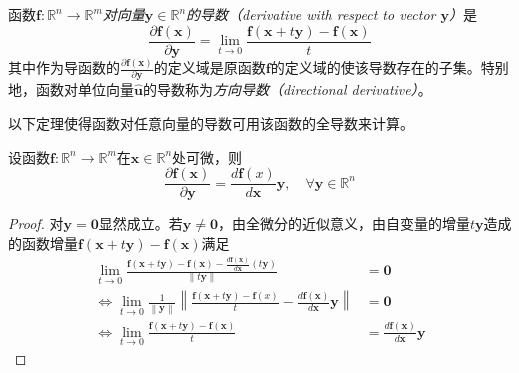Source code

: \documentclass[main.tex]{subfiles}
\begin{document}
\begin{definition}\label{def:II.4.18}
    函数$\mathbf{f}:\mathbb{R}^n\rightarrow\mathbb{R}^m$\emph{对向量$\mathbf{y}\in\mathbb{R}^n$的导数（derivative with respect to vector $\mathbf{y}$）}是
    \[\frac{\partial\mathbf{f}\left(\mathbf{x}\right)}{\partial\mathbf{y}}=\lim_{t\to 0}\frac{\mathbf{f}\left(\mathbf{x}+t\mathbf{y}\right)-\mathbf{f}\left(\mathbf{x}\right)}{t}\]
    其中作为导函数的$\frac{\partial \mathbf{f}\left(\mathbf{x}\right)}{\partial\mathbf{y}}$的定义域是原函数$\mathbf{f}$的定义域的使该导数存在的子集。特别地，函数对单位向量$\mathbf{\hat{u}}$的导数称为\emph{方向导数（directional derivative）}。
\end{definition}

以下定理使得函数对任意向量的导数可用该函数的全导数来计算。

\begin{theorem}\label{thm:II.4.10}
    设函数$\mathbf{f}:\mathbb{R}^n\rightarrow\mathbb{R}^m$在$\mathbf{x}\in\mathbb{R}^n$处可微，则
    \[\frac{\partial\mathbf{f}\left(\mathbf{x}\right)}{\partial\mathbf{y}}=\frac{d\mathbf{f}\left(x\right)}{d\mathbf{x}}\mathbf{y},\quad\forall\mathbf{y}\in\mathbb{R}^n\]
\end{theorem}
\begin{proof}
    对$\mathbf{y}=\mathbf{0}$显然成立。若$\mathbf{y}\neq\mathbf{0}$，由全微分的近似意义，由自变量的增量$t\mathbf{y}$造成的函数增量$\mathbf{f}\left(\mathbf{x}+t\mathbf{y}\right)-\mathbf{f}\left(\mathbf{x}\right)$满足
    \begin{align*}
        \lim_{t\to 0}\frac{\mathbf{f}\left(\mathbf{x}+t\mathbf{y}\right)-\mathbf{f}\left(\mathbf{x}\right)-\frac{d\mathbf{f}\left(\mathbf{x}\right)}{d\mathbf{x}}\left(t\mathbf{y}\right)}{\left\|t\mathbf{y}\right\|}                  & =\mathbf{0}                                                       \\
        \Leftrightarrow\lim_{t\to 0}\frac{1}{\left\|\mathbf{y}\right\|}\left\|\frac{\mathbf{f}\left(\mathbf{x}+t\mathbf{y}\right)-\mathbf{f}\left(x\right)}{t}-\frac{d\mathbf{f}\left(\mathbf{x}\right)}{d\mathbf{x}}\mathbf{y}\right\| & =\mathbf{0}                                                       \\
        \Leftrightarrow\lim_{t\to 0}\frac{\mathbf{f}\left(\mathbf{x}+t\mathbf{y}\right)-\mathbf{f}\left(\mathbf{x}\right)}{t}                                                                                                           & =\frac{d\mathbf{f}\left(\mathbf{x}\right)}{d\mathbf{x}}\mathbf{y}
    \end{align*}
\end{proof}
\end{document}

______

◆ WORK ITEM
Your copy of the data should match it exactly, apart from the images, which are omitted.

◆ EXERCISE SOLUTION
Source code

: \documentclass[main.tex]{subfiles}
\begin{document}
\begin{definition}\label{def:II.4.18}
    函数$\mathbf{f}:\mathbb{R}^n\rightarrow\mathbb{R}^m$\emph{对向量$\mathbf{y}\in\mathbb{R}^n$的导数（derivative with respect to vector $\mathbf{y}$）}是
    \[\frac{\partial\mathbf{f}\left(\mathbf{x}\right)}{\partial\mathbf{y}}=\lim_{t\to 0}\frac{\mathbf{f}\left(\mathbf{x}+t\mathbf{y}\right)-\mathbf{f}\left(\mathbf{x}\right)}{t}\]
    其中作为导函数的$\frac{\partial \mathbf{f}\left(\mathbf{x}\right)}{\partial\mathbf{y}}$的定义域是原函数$\mathbf{f}$的定义域的使该导数存在的子集。特别地，函数对单位向量$\mathbf{\hat{u}}$的导数称为\emph{方向导数（directional derivative）}。
\end{definition}

以下定理使得函数对任意向量的导数可用该函数的全导数来计算。

\begin{theorem}\label{thm:II.4.10}
    设函数$\mathbf{f}:\mathbb{R}^n\rightarrow\mathbb{R}^m$在$\mathbf{x}\in\mathbb{R}^n$处可微，则
    \[\frac{\partial\mathbf{f}\left(\mathbf{x}\right)}{\partial\mathbf{y}}=\frac{d\mathbf{f}\left(x\right)}{d\mathbf{x}}\mathbf{y},\quad\forall\mathbf{y}\in\mathbb{R}^n\]
\end{theorem}
\begin{proof}
    对$\mathbf{y}=\mathbf{0}$显然成立。若$\mathbf{y}\neq\mathbf{0}$，由全微分的近似意义，由自变量的增量$t\mathbf{y}$造成的函数增量$\mathbf{f}\left(\mathbf{x}+t\mathbf{y}\right)-\mathbf{f}\left(\mathbf{x}\right)$满足
    \begin{align*}
        \lim_{t\to 0}\frac{\mathbf{f}\left(\mathbf{x}+t\mathbf{y}\right)-\mathbf{f}\left(\mathbf{x}\right)-\frac{d\mathbf{f}\left(\mathbf{x}\right)}{d\mathbf{x}}\left(t\mathbf{y}\right)}{\left\|t\mathbf{y}\right\|}                  & =\mathbf{0}                                                       \\
        \Leftrightarrow\lim_{t\to 0}\frac{1}{\left\|\mathbf{y}\right\|}\left\|\frac{\mathbf{f}\left(\mathbf{x}+t\mathbf{y}\right)-\mathbf{f}\left(x\right)}{t}-\frac{d\mathbf{f}\left(\mathbf{x}\right)}{d\mathbf{x}}\mathbf{y}\right\| & =\mathbf{0}                                                       \\
        \Leftrightarrow\lim_{t\to 0}\frac{\mathbf{f}\left(\mathbf{x}+t\mathbf{y}\right)-\mathbf{f}\left(\mathbf{x}\right)}{t}                                                                                                           & =\frac{d\mathbf{f}\left(\mathbf{x}\right)}{d\mathbf{x}}\mathbf{y}
    \end{align*}
\end{proof}
\end{document}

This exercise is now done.